TASK INSTRUCTIONS:
Below are records; copy every line in them that holds the word "squared".

....

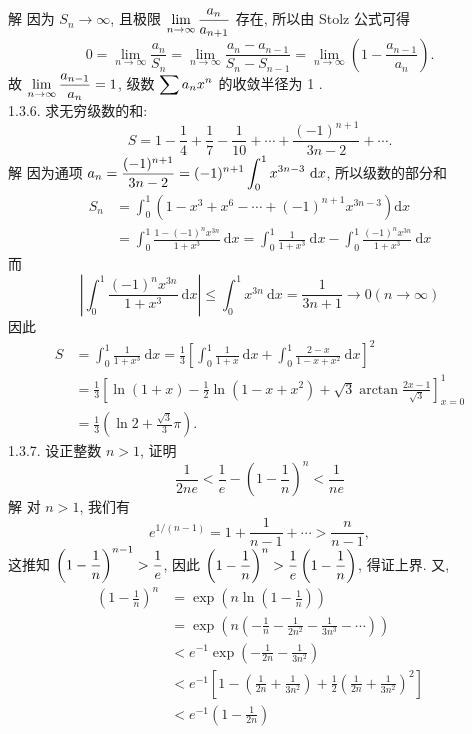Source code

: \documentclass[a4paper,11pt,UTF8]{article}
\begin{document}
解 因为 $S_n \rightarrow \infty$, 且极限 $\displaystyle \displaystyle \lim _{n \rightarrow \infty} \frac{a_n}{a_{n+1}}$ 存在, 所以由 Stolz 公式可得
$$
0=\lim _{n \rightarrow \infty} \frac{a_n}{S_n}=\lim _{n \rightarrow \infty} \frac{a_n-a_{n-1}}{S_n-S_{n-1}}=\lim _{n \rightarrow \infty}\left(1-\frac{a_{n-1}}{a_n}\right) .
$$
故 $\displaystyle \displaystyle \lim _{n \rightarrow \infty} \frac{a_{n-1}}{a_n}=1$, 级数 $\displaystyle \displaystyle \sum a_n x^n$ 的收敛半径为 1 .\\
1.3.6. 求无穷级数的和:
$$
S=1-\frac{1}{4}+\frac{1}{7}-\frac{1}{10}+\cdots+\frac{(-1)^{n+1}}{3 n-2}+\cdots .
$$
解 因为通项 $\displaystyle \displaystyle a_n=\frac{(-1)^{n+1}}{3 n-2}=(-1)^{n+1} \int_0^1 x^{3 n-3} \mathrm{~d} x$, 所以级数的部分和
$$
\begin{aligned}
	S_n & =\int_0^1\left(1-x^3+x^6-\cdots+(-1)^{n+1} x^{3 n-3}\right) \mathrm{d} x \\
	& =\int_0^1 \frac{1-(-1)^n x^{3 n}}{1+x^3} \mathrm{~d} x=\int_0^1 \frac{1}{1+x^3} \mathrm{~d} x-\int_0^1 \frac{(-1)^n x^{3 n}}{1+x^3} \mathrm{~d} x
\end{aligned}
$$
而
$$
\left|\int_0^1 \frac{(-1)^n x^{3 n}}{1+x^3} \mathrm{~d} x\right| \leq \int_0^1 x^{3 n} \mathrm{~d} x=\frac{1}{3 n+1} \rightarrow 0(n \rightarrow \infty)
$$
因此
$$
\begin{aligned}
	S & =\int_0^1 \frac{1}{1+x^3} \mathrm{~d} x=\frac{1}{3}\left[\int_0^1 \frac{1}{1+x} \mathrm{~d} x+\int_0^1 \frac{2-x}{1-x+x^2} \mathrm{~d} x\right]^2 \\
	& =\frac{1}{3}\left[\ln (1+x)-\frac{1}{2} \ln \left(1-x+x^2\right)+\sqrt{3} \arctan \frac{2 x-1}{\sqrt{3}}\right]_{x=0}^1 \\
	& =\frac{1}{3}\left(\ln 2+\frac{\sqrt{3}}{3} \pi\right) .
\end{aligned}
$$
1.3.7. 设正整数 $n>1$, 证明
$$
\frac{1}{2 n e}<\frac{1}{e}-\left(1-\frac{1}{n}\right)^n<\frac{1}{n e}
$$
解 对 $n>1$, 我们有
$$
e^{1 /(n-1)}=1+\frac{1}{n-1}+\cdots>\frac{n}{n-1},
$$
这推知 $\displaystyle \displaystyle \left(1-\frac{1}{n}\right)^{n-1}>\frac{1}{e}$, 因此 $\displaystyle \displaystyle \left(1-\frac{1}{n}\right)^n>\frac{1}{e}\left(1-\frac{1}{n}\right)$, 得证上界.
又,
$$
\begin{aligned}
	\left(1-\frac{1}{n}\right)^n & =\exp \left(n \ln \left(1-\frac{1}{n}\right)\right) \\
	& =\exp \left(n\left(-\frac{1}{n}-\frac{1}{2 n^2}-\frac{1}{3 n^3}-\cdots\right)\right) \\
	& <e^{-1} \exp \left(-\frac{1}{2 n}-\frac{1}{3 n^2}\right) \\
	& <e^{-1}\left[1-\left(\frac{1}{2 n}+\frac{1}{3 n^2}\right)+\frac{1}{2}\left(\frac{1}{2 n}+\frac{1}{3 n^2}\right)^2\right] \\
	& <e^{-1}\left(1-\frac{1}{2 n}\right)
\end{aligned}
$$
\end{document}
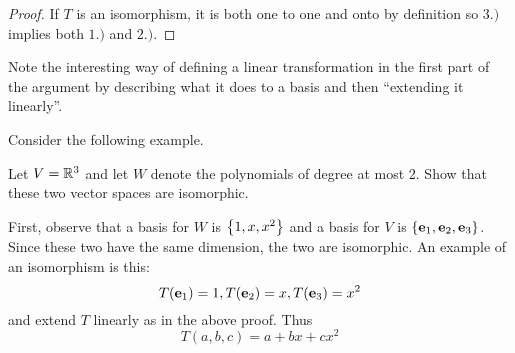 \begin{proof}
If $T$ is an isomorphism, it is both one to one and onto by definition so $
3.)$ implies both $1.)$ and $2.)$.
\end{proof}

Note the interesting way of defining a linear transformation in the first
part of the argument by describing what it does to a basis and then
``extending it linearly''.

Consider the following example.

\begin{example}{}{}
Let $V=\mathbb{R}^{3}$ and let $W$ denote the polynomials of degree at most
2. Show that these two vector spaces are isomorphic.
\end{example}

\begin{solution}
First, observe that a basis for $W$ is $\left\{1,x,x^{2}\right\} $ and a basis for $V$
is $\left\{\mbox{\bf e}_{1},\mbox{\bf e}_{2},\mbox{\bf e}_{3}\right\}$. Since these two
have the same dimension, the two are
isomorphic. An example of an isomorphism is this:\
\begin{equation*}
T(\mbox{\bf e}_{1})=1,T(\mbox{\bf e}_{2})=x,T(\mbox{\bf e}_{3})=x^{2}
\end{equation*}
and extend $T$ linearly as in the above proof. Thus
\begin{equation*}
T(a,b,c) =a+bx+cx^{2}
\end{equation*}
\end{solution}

....

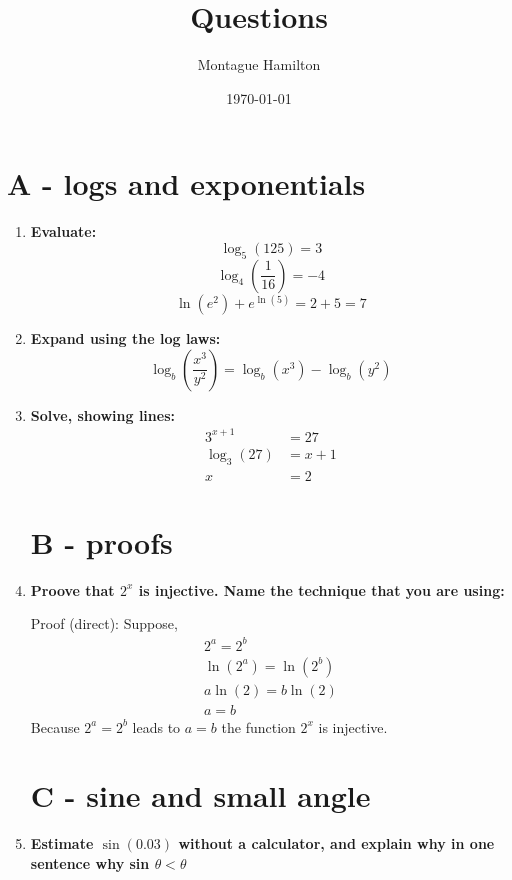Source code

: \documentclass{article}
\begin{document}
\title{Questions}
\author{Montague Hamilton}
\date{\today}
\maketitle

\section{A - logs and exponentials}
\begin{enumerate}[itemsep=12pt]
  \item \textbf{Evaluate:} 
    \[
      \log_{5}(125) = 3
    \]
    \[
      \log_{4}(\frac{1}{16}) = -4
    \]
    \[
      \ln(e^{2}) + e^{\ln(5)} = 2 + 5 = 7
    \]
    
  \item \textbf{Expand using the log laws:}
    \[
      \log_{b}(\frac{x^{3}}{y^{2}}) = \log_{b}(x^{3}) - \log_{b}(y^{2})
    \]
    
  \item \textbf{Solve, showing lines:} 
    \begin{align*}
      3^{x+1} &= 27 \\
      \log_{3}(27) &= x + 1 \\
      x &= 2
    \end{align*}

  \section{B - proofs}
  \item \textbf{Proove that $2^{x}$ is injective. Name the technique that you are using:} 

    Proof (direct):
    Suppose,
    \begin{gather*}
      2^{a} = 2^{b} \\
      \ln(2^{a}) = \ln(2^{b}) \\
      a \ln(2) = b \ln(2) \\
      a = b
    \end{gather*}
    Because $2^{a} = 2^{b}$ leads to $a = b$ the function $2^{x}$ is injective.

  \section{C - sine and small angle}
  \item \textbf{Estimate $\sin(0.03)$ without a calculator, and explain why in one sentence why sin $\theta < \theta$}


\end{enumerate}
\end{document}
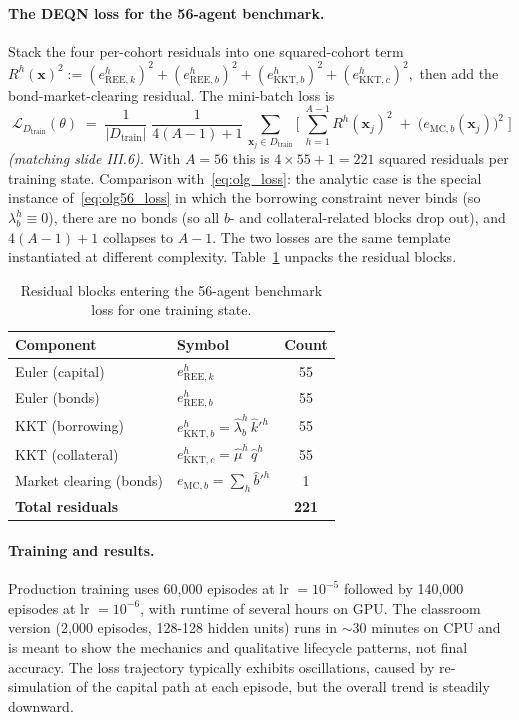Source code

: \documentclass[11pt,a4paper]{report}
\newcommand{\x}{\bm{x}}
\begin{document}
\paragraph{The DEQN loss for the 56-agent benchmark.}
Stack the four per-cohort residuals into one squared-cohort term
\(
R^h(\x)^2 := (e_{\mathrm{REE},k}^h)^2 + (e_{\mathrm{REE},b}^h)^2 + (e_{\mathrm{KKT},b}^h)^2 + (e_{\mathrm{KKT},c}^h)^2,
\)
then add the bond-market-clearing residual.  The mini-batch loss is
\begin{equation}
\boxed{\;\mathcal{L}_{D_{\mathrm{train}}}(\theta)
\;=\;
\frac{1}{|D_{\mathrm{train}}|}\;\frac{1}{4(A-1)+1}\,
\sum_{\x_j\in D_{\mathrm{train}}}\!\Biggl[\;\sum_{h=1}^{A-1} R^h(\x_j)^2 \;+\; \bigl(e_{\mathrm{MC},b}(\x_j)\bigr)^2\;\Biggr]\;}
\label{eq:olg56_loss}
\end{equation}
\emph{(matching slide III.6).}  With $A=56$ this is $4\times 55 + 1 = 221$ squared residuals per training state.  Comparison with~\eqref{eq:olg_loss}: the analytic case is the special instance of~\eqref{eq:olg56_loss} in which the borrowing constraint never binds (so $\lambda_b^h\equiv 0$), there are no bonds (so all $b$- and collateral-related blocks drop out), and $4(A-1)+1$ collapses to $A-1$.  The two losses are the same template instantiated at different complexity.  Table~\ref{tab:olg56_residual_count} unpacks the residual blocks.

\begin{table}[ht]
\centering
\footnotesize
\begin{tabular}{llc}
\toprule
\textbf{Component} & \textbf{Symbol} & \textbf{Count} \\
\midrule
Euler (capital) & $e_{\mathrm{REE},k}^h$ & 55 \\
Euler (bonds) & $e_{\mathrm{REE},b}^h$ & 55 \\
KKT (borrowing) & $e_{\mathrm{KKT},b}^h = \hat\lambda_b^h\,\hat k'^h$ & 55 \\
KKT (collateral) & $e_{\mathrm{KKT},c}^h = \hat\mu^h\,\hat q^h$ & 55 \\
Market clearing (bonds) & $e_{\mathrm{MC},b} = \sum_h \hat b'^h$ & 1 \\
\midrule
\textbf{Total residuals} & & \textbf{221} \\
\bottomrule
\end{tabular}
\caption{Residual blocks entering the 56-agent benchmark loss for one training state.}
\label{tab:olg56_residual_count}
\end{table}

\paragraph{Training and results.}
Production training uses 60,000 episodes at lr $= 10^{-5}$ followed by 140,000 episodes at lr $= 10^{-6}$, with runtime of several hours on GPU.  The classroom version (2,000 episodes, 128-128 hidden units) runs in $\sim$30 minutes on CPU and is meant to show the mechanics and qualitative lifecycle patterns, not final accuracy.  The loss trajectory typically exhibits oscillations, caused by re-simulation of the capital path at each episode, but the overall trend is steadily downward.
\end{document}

....

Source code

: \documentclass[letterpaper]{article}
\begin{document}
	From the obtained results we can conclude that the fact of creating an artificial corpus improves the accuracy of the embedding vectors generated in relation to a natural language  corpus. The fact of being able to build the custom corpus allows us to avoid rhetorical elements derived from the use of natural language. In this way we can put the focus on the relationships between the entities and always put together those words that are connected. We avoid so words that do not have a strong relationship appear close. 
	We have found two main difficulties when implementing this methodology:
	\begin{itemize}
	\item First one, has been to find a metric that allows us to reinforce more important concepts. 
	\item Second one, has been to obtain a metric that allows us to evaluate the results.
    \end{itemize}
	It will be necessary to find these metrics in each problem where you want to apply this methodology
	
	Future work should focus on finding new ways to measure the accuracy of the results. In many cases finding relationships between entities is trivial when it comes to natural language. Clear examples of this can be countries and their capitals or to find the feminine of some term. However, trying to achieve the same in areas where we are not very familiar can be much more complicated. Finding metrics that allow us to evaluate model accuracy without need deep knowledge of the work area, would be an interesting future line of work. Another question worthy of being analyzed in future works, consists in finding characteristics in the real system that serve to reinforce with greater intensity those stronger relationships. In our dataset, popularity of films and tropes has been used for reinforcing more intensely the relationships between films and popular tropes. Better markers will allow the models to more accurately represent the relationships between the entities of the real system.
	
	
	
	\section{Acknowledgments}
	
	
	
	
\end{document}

....

OUTPUT OF THE TASK:
Stack the four per-cohort residuals into one squared-cohort term
\emph{(matching slide III.6).}  With $A=56$ this is $4\times 55 + 1 = 221$ squared residuals per training state.  Comparison with~\eqref{eq:olg_loss}: the analytic case is the special instance of~\eqref{eq:olg56_loss} in which the borrowing constraint never binds (so $\lambda_b^h\equiv 0$), there are no bonds (so all $b$- and collateral-related blocks drop out), and $4(A-1)+1$ collapses to $A-1$.  The two losses are the same template instantiated at different complexity.  Table~\ref{tab:olg56_residual_count} unpacks the residual blocks.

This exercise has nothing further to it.